** Work instruction **
Go through the listing below and list every line with "星期天为星期的开始".

==================================================

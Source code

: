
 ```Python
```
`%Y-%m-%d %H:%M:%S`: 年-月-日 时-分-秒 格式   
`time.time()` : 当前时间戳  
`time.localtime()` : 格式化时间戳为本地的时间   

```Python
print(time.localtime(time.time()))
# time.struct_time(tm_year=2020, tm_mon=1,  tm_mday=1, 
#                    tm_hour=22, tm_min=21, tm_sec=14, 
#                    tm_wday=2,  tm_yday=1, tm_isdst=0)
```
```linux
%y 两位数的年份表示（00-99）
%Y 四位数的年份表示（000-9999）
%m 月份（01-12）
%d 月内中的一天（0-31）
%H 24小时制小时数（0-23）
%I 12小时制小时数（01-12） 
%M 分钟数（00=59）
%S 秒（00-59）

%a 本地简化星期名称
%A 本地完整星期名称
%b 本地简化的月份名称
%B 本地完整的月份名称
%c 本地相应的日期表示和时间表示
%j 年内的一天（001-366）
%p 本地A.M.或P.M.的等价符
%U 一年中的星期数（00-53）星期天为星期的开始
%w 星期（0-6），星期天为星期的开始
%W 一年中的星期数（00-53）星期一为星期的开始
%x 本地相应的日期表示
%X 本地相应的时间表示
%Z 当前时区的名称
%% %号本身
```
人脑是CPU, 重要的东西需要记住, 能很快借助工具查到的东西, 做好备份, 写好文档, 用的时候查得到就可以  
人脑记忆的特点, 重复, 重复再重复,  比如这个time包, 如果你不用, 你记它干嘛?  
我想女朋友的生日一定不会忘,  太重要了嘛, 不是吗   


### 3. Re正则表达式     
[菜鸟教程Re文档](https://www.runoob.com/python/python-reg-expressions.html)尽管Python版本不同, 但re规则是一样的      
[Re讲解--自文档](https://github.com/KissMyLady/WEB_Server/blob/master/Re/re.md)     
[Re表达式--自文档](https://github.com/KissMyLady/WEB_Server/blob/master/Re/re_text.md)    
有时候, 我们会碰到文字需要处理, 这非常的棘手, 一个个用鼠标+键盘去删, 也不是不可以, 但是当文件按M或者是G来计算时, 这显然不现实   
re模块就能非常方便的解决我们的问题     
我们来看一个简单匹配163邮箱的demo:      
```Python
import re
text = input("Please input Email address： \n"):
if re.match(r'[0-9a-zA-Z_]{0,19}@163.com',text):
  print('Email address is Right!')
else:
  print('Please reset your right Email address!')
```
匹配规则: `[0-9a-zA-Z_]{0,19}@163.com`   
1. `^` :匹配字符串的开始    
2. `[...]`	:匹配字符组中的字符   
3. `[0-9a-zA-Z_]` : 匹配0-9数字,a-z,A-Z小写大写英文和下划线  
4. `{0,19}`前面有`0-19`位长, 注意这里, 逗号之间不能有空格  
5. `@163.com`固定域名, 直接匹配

==================================================

** Your response **
%U 一年中的星期数（00-53）星期天为星期的开始
%w 星期（0-6），星期天为星期的开始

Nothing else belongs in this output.